1. The speed of the machine learning model will improve. The reason is that the no. of columns handled by the model will reduce.
   

2. Data redundancy can be reduced. Data redundancy is at term related to duplicate data. In PCA, the same data points are overwritten and hence duplicates can be eliminated.
   

3. Visualizing the data will become easy due to reduce in the dimensions. That means it is possible to plot the data easily.
   

4. In case of images, videos, audios files, PCA ignores small variations in the background. Only the variations around the peak are considered. Hence noise in the images, audios and videos are reduced. 
   

Steps for PCA Algorithm

1. Standardize the data: PCA requires standardized data, so the first step is to standardize the data to ensure that all variables have a mean of 0 and a standard deviation of 1.
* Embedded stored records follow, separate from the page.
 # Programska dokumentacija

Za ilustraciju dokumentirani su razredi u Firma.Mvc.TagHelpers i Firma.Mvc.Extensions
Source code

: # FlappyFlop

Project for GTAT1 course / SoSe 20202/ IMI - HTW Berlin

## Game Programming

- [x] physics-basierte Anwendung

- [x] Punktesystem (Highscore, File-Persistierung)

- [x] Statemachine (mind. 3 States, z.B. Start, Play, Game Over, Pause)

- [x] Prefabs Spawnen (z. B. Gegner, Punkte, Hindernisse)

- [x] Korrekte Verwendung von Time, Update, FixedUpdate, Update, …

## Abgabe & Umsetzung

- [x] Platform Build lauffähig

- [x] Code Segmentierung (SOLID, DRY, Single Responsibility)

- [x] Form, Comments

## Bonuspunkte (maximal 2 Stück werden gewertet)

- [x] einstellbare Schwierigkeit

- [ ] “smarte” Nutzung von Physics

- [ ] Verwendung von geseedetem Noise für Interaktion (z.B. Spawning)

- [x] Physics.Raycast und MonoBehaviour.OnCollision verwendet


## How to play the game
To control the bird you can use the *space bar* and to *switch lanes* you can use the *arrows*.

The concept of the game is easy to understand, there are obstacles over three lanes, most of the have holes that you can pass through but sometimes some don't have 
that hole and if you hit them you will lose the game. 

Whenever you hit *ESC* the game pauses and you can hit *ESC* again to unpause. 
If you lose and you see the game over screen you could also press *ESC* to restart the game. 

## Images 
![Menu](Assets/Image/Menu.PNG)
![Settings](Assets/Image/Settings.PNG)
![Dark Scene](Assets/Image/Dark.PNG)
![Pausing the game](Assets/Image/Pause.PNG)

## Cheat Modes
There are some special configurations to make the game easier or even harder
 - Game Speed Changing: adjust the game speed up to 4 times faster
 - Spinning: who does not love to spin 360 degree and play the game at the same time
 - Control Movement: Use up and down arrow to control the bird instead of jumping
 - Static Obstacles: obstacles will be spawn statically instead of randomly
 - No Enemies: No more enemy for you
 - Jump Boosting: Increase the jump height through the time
2. Calculate the covariance matrix: The next step is to calculate the covariance matrix of the standardized data. This matrix shows how each variable is related to every other variable in the dataset.

3. Calculate the eigenvectors and eigenvalues: The eigenvectors and eigenvalues of the covariance matrix are then calculated. The eigenvectors represent the directions in which the data varies the most, while the eigenvalues represent the amount of variation along each eigenvector.

4. Choose the principal components: The principal components are the eigenvectors with the highest eigenvalues. These components represent the directions in which the data varies the most and are used to transform the original data into a lower-dimensional space.

5.Transform the data: The final step is to transform the original data into the lower-dimensional space defined by the principal components.